As part of its Title IV eligibility, Stone Academy reports its “cohort default rate,” which is the percentage of the institution’s federal student loan borrowers who default, or are expected to default, within a specified time.
A high rate indicates that too many of an institution’s graduates are unable to repay their student loans, which can lead to an institution losing its Title IV eligibility.
Federal authorities claimed that between February 2015 and March 2019, Scheinberg and Stone Academy mailed 154 direct payments to loan providers on behalf of 102 students in attempts to prevent the students from defaulting on their loans and being counted in Stone Academy’s cohort default rate.
Scheinberg made the payments without students’ knowledge or consent, authorities said.
The settlement requires Scheinberg to pay $1.02 million, plus interest. Also, Scheinberg agreed to cease involvement in Stone Academy’s operations, and divest direct ownership, of both Stone Academy and another for-profit school, Creative Workforce LLC, doing business as Paier College of Art.
Scheinberg also agreed to retire as president of Goodwin University and from the board of trustees of the University of Bridgeport within five years.
Last year Scheinberg orchestrated a major deal: Goodwin University purchased the University of Bridgeport for $32 million. The deal was backed by state taxpayers.

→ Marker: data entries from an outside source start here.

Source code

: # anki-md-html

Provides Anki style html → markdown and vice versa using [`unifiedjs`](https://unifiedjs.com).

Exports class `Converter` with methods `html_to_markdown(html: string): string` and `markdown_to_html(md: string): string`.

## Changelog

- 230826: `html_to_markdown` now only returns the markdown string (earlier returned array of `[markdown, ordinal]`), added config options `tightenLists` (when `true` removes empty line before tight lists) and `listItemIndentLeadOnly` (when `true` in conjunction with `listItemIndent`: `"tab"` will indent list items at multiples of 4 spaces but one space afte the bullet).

The Department of Economic and Community Development agreed to provide a $7.5 million low-interest loan to cover any first-year operating losses and help fund investment in the Bridgeport campus.
In a statement Friday, Scheinberg said the allegations resulted from personal funds he paid on behalf of 102 Stone Academy students over four years.
“While it’s important to note that any increase in Stone’s default rate resulting from my actions would have been minor and still well below the thresholds that could have impacted the eligibility of Stone to receive federal funding, I have chosen to settle this issue in order to put the dispute behind me," he said.
He continued: “At 66 years old with much yet to accomplish, I have chosen to devote my remaining educational career to the important work that brings joy to my life — creating new opportunities that students with diverse talents and backgrounds can use to succeed."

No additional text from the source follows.